Top of ENTRIES SUPPLIED
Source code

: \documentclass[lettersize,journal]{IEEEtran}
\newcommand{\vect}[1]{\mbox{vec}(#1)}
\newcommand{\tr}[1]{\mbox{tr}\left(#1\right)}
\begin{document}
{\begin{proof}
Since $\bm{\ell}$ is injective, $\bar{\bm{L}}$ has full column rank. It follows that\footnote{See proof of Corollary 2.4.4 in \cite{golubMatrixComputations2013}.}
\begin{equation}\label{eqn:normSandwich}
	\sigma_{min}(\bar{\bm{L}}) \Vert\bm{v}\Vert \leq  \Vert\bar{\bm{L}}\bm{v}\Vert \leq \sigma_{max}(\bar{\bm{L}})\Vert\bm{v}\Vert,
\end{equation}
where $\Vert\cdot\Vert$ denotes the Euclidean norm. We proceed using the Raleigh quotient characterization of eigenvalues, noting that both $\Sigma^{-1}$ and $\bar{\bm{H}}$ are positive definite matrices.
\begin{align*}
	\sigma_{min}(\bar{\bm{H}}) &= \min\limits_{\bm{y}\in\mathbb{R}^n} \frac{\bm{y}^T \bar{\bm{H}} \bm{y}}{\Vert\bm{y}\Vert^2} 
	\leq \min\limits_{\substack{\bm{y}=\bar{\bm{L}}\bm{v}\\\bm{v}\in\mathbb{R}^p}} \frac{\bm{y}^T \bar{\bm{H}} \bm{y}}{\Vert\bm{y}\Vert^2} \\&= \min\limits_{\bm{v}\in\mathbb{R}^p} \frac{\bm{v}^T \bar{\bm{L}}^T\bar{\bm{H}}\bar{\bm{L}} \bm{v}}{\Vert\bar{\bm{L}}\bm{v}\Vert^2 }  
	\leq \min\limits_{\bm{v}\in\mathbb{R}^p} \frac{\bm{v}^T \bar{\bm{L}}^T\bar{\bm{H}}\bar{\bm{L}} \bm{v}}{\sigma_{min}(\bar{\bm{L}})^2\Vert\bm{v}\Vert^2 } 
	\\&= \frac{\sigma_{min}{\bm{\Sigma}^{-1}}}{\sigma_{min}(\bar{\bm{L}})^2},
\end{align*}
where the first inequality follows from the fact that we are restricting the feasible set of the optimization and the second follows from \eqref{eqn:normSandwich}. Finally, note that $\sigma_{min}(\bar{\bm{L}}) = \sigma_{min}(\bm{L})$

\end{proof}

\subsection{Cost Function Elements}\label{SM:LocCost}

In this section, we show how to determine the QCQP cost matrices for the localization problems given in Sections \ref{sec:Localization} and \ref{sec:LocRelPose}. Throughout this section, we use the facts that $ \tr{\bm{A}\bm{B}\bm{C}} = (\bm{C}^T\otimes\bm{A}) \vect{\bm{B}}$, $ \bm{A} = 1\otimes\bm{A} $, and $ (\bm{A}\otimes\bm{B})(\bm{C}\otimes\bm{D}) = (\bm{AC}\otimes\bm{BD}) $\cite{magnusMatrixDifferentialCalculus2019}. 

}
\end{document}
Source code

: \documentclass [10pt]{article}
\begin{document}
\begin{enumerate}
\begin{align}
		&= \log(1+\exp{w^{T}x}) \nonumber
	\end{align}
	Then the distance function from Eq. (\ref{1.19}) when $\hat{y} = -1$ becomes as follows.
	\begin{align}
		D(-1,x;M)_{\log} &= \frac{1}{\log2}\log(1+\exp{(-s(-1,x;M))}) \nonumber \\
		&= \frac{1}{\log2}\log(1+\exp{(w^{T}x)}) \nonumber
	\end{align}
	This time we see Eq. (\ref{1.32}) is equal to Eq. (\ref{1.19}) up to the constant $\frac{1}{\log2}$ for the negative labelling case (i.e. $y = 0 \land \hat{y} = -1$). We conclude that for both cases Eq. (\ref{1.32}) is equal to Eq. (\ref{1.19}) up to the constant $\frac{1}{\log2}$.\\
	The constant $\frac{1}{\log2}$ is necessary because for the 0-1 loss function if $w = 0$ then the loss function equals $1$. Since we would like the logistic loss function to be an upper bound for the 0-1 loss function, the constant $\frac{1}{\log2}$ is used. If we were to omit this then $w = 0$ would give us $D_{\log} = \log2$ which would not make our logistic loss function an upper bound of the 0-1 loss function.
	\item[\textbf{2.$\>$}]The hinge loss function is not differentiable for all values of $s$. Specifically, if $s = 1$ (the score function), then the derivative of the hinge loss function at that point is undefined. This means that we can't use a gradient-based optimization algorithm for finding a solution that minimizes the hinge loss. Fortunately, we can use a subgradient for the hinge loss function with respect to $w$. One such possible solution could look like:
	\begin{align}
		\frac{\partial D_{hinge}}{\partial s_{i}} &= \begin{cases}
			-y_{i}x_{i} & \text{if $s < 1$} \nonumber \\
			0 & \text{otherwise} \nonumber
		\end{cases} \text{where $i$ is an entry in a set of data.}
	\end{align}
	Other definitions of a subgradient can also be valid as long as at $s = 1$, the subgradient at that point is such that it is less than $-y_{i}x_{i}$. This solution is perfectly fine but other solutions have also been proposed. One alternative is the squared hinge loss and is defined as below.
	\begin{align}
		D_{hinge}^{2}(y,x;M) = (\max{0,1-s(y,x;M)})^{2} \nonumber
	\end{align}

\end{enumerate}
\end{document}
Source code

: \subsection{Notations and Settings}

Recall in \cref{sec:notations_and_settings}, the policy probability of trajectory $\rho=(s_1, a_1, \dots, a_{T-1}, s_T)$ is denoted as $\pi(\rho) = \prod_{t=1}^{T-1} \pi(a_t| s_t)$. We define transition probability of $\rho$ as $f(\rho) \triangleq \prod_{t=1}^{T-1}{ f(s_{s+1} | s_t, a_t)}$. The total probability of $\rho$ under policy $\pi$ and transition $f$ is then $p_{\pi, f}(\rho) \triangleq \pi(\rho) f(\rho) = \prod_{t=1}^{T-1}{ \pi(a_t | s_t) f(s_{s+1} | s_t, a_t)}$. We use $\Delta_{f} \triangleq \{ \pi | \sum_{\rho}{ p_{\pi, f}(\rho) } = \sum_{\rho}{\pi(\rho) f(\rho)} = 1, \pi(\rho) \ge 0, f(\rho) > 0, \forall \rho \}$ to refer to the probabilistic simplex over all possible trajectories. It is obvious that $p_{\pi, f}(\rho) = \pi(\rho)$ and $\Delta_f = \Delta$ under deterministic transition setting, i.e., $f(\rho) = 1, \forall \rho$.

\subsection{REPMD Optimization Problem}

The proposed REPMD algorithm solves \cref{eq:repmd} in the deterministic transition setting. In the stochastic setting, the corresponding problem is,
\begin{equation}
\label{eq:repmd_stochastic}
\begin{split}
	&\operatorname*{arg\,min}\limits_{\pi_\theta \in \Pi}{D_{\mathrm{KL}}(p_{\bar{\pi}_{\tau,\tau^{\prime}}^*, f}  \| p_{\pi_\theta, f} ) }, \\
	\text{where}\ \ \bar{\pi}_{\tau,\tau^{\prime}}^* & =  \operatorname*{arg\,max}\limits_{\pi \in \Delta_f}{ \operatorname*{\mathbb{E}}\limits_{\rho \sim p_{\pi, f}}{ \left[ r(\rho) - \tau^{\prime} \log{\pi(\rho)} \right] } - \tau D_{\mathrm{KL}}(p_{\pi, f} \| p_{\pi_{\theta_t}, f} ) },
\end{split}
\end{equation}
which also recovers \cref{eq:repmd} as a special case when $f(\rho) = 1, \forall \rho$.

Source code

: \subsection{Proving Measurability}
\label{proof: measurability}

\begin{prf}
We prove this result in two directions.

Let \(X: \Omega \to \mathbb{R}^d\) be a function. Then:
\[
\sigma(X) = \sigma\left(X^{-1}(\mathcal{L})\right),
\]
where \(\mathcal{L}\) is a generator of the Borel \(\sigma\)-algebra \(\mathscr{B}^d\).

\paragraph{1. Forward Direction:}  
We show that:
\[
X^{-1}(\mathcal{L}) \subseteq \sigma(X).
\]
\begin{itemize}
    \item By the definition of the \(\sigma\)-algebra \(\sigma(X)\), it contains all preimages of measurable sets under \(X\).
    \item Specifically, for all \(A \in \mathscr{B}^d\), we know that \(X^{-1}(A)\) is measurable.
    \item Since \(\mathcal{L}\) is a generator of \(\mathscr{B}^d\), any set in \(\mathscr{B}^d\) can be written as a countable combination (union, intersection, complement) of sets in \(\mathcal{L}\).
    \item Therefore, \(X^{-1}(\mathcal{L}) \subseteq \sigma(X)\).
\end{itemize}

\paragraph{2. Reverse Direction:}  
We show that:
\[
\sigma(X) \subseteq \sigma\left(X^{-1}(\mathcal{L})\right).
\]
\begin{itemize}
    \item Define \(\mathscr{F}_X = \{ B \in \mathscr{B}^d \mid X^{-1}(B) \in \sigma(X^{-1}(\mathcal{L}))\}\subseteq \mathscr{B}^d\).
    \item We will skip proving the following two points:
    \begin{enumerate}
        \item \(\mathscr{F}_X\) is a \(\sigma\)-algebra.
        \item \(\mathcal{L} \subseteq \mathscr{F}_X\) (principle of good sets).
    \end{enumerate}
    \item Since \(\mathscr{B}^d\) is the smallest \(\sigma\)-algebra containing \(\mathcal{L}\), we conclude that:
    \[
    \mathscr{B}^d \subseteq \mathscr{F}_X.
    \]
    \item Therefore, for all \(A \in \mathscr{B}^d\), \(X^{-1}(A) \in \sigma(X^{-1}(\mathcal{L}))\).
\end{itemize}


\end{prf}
Bottom of ENTRIES SUPPLIED
TASK BRIEF » One number should be returned: how many lines in the records contain the word "sets".

TASK SOLUTION » 3